======== Records for this task ========

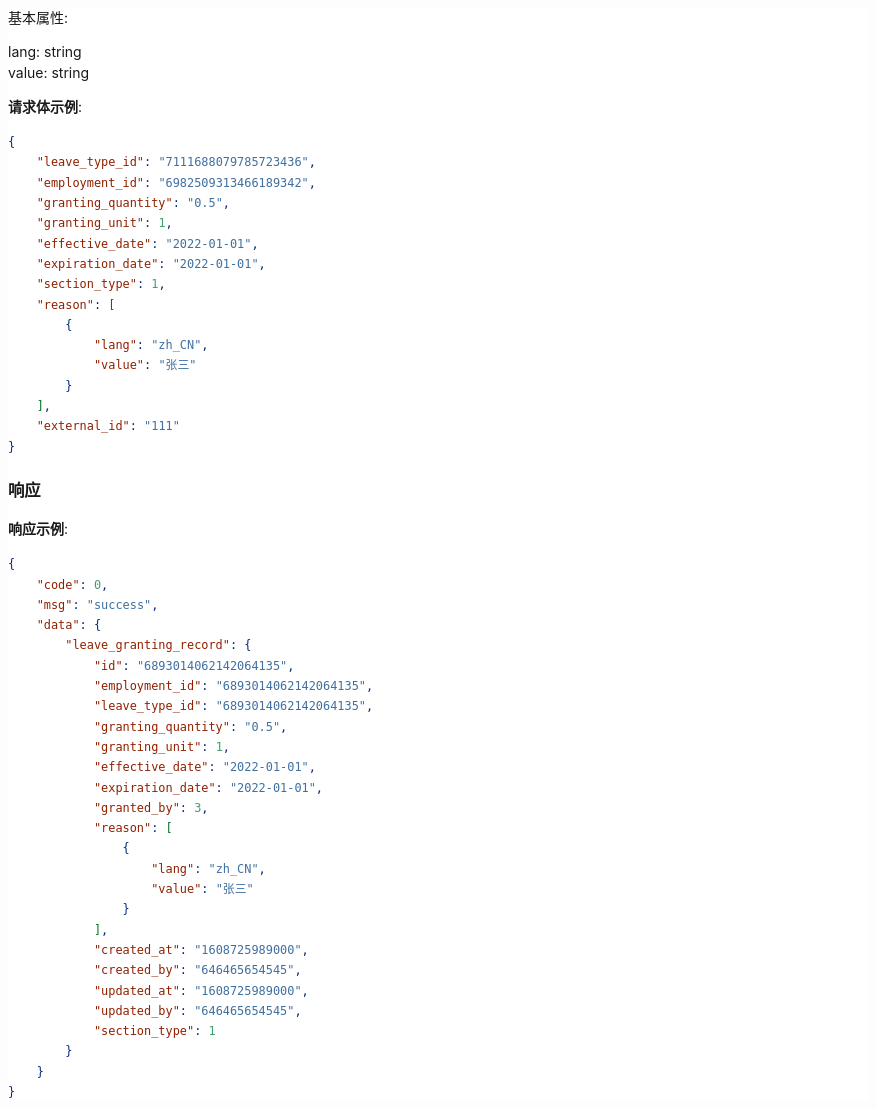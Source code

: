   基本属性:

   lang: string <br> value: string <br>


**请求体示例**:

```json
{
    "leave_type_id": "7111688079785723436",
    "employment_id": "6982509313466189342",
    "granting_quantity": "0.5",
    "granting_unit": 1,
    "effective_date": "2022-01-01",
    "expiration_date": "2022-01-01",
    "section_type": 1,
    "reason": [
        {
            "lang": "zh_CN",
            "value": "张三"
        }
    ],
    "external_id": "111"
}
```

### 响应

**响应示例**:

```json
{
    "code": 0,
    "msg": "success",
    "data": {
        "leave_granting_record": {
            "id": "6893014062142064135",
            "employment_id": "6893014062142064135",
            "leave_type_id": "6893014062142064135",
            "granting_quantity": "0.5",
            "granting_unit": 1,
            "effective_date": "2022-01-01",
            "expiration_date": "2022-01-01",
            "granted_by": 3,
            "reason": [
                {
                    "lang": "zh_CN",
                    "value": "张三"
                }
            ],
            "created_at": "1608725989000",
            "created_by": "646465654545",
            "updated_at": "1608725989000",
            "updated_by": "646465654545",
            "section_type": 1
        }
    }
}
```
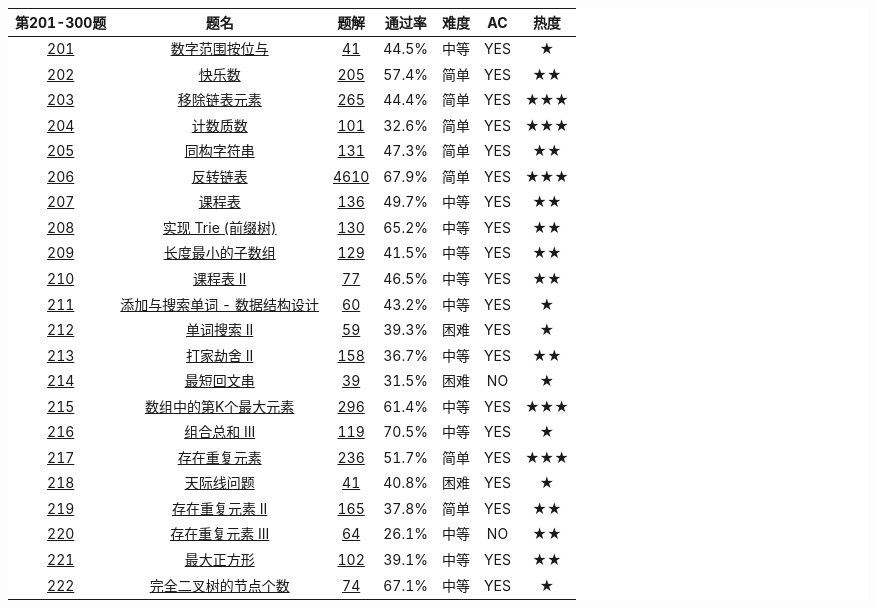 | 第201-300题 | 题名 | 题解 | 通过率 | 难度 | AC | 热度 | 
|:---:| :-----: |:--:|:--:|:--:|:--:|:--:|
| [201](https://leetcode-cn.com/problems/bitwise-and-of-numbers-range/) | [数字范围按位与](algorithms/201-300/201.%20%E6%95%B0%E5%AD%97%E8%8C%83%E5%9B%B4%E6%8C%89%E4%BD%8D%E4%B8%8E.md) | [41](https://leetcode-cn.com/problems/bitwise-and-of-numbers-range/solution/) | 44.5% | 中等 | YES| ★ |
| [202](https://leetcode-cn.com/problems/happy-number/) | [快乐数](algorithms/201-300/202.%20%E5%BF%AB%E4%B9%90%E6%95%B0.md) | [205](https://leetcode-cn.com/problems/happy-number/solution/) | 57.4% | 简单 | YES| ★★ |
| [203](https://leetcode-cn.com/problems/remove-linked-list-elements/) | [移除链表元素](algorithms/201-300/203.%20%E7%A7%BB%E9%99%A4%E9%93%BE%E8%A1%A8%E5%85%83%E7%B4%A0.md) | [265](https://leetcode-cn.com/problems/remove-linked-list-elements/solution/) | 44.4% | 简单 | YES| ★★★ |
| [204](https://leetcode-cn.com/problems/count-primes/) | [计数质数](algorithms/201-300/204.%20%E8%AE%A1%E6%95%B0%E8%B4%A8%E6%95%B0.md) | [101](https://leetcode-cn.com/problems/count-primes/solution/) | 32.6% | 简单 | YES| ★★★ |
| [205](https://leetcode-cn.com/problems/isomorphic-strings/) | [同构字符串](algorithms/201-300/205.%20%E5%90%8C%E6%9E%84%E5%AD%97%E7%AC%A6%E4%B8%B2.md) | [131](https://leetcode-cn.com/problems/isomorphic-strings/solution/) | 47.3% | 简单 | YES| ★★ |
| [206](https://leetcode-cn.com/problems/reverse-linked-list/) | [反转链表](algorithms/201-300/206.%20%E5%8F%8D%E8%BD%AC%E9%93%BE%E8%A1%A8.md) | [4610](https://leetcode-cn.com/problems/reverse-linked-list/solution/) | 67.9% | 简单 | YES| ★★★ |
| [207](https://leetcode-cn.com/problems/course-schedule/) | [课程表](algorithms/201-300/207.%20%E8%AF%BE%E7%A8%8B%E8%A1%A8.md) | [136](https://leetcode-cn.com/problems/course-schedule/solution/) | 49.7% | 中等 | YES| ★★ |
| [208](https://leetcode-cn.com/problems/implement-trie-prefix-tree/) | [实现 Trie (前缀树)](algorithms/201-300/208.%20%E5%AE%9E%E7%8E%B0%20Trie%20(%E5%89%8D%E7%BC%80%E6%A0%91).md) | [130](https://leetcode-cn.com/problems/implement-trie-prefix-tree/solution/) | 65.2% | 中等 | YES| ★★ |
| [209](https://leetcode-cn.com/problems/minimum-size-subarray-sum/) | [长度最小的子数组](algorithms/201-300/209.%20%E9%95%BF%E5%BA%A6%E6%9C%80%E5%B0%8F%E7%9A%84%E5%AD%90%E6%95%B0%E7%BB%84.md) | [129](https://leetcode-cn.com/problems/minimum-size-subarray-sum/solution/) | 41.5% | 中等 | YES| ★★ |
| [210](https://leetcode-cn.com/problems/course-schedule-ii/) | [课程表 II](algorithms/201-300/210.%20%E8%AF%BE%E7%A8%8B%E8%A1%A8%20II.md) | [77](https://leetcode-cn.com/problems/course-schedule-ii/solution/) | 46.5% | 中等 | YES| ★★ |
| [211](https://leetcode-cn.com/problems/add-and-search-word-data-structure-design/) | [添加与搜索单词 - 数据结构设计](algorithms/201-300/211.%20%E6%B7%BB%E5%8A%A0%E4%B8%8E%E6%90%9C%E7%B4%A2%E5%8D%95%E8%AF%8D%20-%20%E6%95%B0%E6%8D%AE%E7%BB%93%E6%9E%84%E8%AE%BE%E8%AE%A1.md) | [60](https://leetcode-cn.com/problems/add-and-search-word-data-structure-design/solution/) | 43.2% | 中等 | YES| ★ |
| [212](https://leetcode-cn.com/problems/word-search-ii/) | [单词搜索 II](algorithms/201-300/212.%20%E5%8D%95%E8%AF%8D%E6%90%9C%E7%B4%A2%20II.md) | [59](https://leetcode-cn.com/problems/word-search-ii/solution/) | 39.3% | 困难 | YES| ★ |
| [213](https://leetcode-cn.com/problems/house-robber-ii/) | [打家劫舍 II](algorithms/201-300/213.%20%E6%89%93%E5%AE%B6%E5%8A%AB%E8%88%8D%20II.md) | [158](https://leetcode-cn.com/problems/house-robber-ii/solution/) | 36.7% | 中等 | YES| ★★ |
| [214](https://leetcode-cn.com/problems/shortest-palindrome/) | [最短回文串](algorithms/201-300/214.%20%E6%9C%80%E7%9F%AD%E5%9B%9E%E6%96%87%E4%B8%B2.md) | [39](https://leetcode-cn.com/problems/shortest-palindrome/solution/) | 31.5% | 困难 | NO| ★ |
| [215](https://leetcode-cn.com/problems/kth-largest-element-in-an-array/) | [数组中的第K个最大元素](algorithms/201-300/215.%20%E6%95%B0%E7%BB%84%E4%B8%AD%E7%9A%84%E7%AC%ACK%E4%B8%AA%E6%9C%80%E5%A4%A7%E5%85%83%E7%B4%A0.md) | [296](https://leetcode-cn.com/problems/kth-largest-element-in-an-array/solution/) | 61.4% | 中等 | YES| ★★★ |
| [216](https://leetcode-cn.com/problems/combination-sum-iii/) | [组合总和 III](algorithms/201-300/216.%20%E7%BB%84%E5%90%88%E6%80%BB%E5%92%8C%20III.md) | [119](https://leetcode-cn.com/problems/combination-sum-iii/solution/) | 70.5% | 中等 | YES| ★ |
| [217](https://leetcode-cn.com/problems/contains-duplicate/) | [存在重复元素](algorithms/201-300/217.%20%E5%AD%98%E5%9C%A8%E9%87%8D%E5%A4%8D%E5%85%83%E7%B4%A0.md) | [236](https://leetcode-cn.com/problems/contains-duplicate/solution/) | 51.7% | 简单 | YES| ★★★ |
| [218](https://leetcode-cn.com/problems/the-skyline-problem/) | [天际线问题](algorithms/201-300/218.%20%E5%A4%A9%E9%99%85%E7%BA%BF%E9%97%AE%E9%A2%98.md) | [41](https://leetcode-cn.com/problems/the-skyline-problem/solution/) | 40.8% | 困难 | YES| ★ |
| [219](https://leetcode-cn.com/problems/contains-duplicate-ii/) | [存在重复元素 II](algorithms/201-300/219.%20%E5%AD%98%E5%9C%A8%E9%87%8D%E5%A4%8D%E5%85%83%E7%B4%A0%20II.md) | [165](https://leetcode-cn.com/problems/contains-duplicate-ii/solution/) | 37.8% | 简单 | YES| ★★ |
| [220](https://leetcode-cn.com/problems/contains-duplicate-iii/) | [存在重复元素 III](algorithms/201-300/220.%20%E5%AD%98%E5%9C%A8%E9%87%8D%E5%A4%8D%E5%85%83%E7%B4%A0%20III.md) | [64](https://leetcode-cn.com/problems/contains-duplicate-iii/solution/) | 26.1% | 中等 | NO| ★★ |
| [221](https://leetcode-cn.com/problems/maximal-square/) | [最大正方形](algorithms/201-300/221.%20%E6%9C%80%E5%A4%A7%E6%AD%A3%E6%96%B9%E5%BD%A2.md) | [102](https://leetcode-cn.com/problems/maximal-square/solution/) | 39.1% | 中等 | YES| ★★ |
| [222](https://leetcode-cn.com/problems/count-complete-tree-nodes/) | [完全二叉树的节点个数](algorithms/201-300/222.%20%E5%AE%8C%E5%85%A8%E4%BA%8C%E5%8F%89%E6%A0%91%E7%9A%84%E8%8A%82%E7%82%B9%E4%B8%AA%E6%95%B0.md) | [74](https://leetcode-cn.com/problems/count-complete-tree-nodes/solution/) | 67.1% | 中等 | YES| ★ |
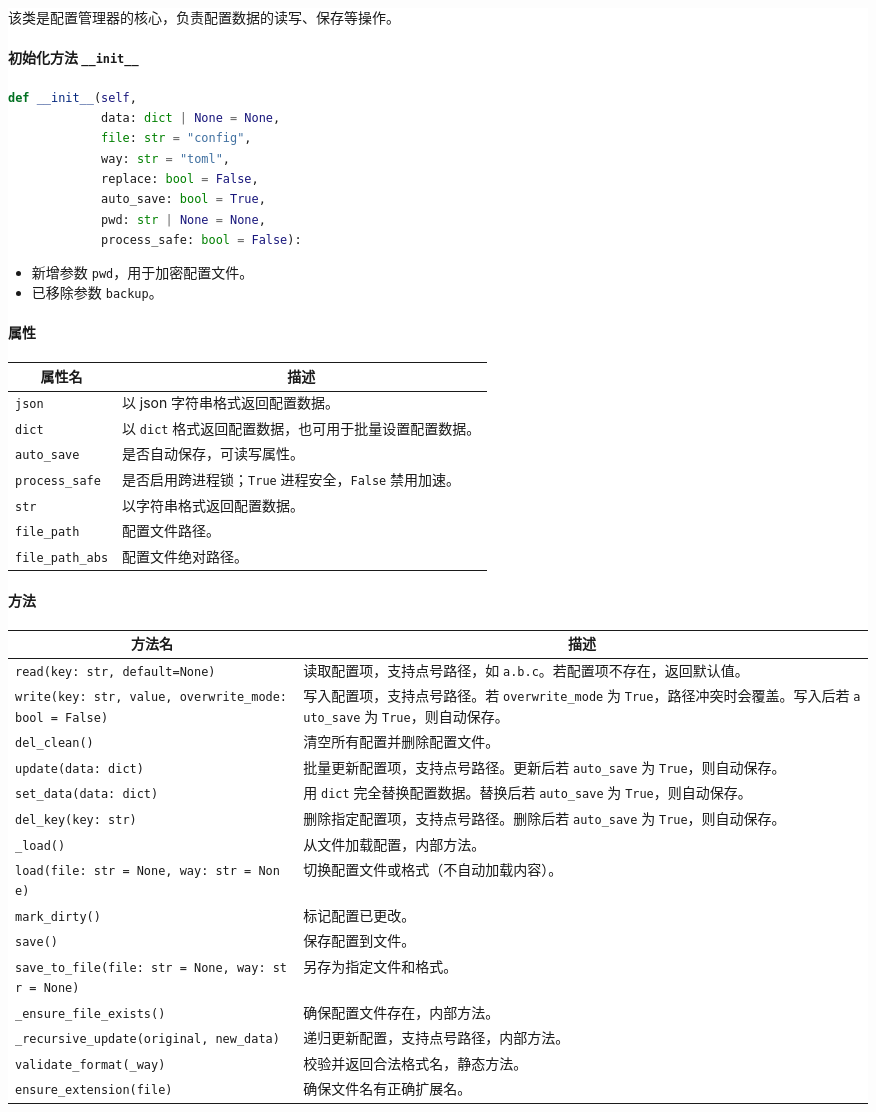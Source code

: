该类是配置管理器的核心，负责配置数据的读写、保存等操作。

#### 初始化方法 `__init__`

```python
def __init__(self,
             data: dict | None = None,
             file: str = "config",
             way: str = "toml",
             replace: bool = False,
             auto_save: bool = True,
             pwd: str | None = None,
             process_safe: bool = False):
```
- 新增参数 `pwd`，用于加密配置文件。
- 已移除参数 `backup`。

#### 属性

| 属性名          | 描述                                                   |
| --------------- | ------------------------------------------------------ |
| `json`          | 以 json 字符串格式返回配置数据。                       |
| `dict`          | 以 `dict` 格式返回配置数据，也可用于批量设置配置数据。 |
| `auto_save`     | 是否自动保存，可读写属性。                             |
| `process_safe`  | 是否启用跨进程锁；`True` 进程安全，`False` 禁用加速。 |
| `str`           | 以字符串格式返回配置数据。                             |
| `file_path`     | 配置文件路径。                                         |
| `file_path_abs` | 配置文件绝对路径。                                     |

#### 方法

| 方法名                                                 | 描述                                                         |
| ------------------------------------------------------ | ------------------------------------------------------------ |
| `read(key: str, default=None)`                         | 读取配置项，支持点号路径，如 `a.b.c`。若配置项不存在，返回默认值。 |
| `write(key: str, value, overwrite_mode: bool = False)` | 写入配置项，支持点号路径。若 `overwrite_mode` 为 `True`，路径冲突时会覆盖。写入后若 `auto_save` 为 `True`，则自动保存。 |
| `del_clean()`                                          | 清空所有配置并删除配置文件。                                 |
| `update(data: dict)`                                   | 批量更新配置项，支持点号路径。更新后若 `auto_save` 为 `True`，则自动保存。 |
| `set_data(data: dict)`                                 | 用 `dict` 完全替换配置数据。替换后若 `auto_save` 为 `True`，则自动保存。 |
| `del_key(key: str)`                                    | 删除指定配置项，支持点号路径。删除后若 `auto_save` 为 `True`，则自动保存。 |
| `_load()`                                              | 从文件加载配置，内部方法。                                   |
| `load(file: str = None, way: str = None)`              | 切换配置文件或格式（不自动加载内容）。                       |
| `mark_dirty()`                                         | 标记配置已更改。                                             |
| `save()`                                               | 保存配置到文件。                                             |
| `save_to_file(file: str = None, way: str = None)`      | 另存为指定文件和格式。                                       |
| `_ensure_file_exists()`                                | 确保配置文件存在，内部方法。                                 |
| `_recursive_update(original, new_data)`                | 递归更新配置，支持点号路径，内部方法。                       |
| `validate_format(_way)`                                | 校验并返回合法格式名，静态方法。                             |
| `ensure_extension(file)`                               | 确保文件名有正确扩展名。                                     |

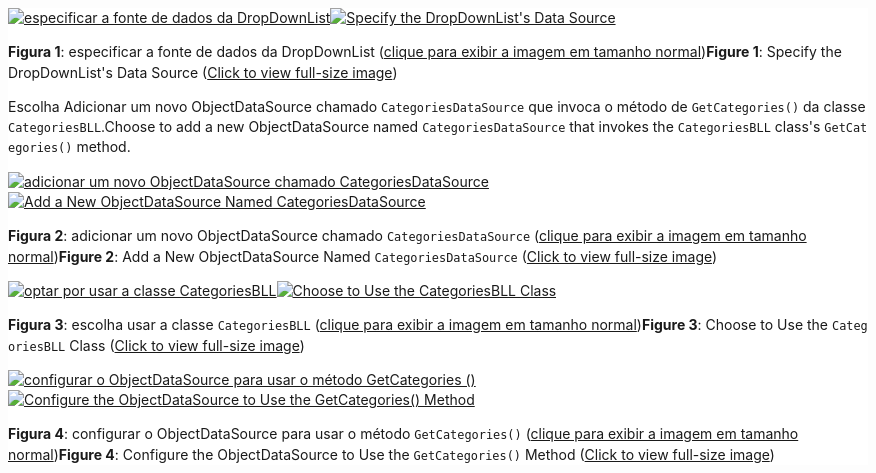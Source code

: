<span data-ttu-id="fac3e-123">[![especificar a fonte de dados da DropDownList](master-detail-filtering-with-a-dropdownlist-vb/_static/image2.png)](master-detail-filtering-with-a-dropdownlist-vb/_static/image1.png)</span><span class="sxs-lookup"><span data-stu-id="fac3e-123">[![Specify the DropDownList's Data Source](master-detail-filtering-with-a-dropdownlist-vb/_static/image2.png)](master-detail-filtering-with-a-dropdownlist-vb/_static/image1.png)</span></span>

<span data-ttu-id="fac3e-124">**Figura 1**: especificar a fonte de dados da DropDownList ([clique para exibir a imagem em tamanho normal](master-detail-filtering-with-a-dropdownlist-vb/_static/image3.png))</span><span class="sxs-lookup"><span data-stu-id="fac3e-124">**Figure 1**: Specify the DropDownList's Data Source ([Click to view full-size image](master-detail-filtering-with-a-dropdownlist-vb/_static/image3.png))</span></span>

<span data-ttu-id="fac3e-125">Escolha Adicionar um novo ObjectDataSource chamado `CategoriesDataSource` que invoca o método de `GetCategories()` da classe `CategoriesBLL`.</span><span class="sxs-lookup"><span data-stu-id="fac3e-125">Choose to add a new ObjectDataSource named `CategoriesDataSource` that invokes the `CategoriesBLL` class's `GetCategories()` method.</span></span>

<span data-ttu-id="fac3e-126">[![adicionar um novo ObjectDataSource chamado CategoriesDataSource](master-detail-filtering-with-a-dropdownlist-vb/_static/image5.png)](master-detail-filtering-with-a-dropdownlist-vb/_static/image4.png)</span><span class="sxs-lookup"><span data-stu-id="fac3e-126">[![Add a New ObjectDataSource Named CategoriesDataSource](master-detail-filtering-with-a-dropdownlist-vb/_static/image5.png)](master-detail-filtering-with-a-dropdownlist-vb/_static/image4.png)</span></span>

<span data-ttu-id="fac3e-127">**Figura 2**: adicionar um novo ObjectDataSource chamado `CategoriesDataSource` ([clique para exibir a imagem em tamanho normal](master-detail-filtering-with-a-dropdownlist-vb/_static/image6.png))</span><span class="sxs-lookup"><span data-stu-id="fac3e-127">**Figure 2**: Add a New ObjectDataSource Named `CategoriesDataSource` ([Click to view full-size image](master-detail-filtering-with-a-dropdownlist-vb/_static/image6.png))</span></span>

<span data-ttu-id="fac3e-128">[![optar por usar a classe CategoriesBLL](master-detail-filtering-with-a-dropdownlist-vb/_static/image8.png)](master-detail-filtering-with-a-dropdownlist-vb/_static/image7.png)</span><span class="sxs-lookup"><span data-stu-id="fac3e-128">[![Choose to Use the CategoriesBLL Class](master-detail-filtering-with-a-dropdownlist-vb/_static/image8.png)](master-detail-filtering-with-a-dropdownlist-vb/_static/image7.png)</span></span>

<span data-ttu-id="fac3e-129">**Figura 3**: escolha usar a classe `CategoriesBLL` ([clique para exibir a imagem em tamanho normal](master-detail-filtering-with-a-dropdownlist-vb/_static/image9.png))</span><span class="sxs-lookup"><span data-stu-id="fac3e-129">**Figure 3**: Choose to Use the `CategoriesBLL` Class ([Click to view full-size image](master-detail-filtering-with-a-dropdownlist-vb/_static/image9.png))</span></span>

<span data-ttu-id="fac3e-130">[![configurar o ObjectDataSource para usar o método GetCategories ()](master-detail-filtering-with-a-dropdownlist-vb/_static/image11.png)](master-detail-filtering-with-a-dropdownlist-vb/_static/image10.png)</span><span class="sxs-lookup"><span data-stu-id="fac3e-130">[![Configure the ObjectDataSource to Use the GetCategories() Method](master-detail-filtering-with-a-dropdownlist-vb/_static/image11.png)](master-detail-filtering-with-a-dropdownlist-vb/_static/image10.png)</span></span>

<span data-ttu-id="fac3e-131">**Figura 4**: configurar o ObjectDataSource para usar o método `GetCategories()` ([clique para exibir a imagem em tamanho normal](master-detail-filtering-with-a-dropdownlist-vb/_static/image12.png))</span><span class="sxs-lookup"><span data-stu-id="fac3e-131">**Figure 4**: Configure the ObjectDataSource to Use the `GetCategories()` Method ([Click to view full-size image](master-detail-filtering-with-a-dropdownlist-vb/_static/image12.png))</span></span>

========

### Problem
For the lines above, output exactly those from the line containing "43.2% | 中等 | YES| ★ |" through the line containing "中等 | YES| ★★★ |", and skip the others.

### The completed task
| [211](https://leetcode-cn.com/problems/add-and-search-word-data-structure-design/) | [添加与搜索单词 - 数据结构设计](algorithms/201-300/211.%20%E6%B7%BB%E5%8A%A0%E4%B8%8E%E6%90%9C%E7%B4%A2%E5%8D%95%E8%AF%8D%20-%20%E6%95%B0%E6%8D%AE%E7%BB%93%E6%9E%84%E8%AE%BE%E8%AE%A1.md) | [60](https://leetcode-cn.com/problems/add-and-search-word-data-structure-design/solution/) | 43.2% | 中等 | YES| ★ |
| [212](https://leetcode-cn.com/problems/word-search-ii/) | [单词搜索 II](algorithms/201-300/212.%20%E5%8D%95%E8%AF%8D%E6%90%9C%E7%B4%A2%20II.md) | [59](https://leetcode-cn.com/problems/word-search-ii/solution/) | 39.3% | 困难 | YES| ★ |
| [213](https://leetcode-cn.com/problems/house-robber-ii/) | [打家劫舍 II](algorithms/201-300/213.%20%E6%89%93%E5%AE%B6%E5%8A%AB%E8%88%8D%20II.md) | [158](https://leetcode-cn.com/problems/house-robber-ii/solution/) | 36.7% | 中等 | YES| ★★ |
| [214](https://leetcode-cn.com/problems/shortest-palindrome/) | [最短回文串](algorithms/201-300/214.%20%E6%9C%80%E7%9F%AD%E5%9B%9E%E6%96%87%E4%B8%B2.md) | [39](https://leetcode-cn.com/problems/shortest-palindrome/solution/) | 31.5% | 困难 | NO| ★ |
| [215](https://leetcode-cn.com/problems/kth-largest-element-in-an-array/) | [数组中的第K个最大元素](algorithms/201-300/215.%20%E6%95%B0%E7%BB%84%E4%B8%AD%E7%9A%84%E7%AC%ACK%E4%B8%AA%E6%9C%80%E5%A4%A7%E5%85%83%E7%B4%A0.md) | [296](https://leetcode-cn.com/problems/kth-largest-element-in-an-array/solution/) | 61.4% | 中等 | YES| ★★★ |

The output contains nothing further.